Hamilton-Rohe had asked her daughter’s school to look into an evaluation three years earlier, but dropped it because the school thought it wasn’t necessary. Eventually, her daughter’s inability to process lots of stimuli at once, need for structure and time alone, and one-track mind led to a diagnosis of autism, she says.

“When I tell people she is autistic, they have a hard time because she does look at them, talk to them, and ask questions,” said Hamilton-Rohe. “They expect autism to show up like it does in Rain Man.”

Hamilton-Rohe’s family decided to move to Montgomery County, Maryland, in hopes of getting support for the girl within general education classrooms there. The school district has programs for students with autism within general education schools and classrooms, and has opened autism resource centers at both the elementary and secondary levels to address the growing number of autistic students.

Learning to Navigate

As with Hamilton-Rohe’s daughter, the experiences of autistic girls—both their diagnoses and services—often depend on what kind of classroom or school they’re in. A broad CDC-backed study of 11 states, for example, found that the ratio of boys to girls diagnosed with autism depended somewhat on the diagnostic services available within a district or school—schools with strong special education services had more comprehensive evaluations and earlier diagnoses for students.

Without support, autistic girls can face a number of challenges and be “isolated and mistreated,” resulting in anxiety and depression, according to Julia Bascom, executive director of the Autistic Self-Advocacy Network, an organization run and composed of people with autism.

“By the time a child is in middle school, they know they are different. If they aren’t given a reason, they come to the same conclusion—that something is wrong with them,” said Bascom, who is also on the board at the Felicity House. “The suicide rate for autistic individuals is nine times the general population. This information saves lives.”

Correcting the Imbalance

It may take a decade for the autism research on girls to correct the imbalance in diagnoses. When it does, there could be twice as many diagnoses for girls, and benefits for the entire field, as scientists refine or discard outmoded theories.

In the interim, others are identifying interventions to address the disparities in diagnoses and treatments now, noting that differences in autistic behavior may also warrant different treatments for girls.

Pamela Ventola, a researcher on the NIH study on girls with autism and a professor at Yale University’s Child Study Center, has found that a long-standing behavioral intervention called Pivotal Response Treatment (PRT) helps girls in particular.

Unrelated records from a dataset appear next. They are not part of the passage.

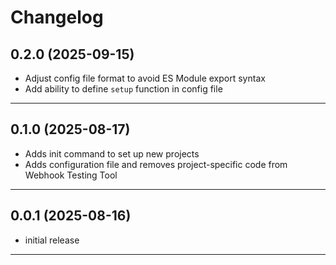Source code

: # Changelog

## 0.2.0 (2025-09-15)

- Adjust config file format to avoid ES Module export syntax
- Add ability to define `setup` function in config file

---

## 0.1.0 (2025-08-17)

- Adds init command to set up new projects
- Adds configuration file and removes project-specific code from Webhook Testing Tool

---

## 0.0.1 (2025-08-16)

- initial release

---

PRT motivates children with ASD to learn typical behaviors, such as fluid speaking or give-and-take conversations, by having parents and practitioners ask questions such as “Can I play with you?” or “What is that?” to get a child to verbalize or take turns in an everyday play setting with immediate positive feedback. Ventola is now working with Connecticut’s New Haven Public Schools to bring her research to the classroom by helping teachers implement PRT with autistic students.

It’s not too late for adult women with autism either, after they leave the supports of school and home.

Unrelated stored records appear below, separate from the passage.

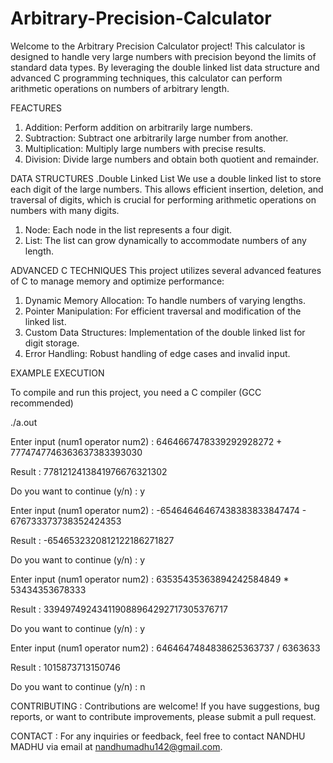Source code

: # Arbitrary-Precision-Calculator

Welcome to the Arbitrary Precision Calculator project! This calculator is designed to handle very large numbers with precision beyond the limits of standard data types. By leveraging the double linked list data structure and advanced C programming techniques, this calculator can perform arithmetic operations on numbers of arbitrary length.

FEACTURES
1. Addition: Perform addition on arbitrarily large numbers.
2. Subtraction: Subtract one arbitrarily large number from another.
3. Multiplication: Multiply large numbers with precise results.
4. Division: Divide large numbers and obtain both quotient and remainder.

DATA STRUCTURES
.Double Linked List
We use a double linked list to store each digit of the large numbers. This allows efficient insertion, deletion, and traversal of digits, which is crucial for performing arithmetic operations on numbers with many digits.
1. Node: Each node in the list represents a four digit.
2. List: The list can grow dynamically to accommodate numbers of any length.

ADVANCED C TECHNIQUES
This project utilizes several advanced features of C to manage memory and optimize performance:
1. Dynamic Memory Allocation: To handle numbers of varying lengths.
2. Pointer Manipulation: For efficient traversal and modification of the linked list.
3. Custom Data Structures: Implementation of the double linked list for digit storage.
4. Error Handling: Robust handling of edge cases and invalid input.


EXAMPLE EXECUTION

To compile and run this project, you need a C compiler (GCC recommended)

./a.out

Enter input (num1 operator num2) : 6464667478339292928272 + 7774747746363637383393030

Result : 7781212413841976676321302

Do you want to continue (y/n) : y

Enter input (num1 operator num2) : -65464646467438383833847474 - 676733373738352424353

Result : -6546532320812122186271827

Do you want to continue (y/n) : y

Enter input (num1 operator num2) : 63535435363894242584849 * 53434353678333

Result : 339497492434119088964292717305376717

Do you want to continue (y/n) : y

Enter input (num1 operator num2) : 6464647484838625363737 / 6363633

Result : 1015873713150746

Do you want to continue (y/n) : n


CONTRIBUTING  :   Contributions are welcome! If you have suggestions, bug reports, or want to contribute improvements, please submit a pull request.

CONTACT   :   For any inquiries or feedback, feel free to contact NANDHU MADHU via email at nandhumadhu142@gmail.com.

Thanks to the growing awareness of the particular experience of women with autism, a handful of female-only autism networks have emerged, among them social outings for teens called “Girls’ Nights Out” at Yale’s Autism Program and at the University of Kansas Medical Center, and Felicity House, whose programming re-creates school-based supports in some ways, but without the fraught experience of being an adolescent.

“When you graduate, it’s like, no more IEP (individualized education program), no more help,” reflected Lauren at Felicity House on an afternoon this summer. “So it’s nice to have a place where people recognize you still might want to do things with others and people appreciate you as a person. It is nice to know you are not forgotten.”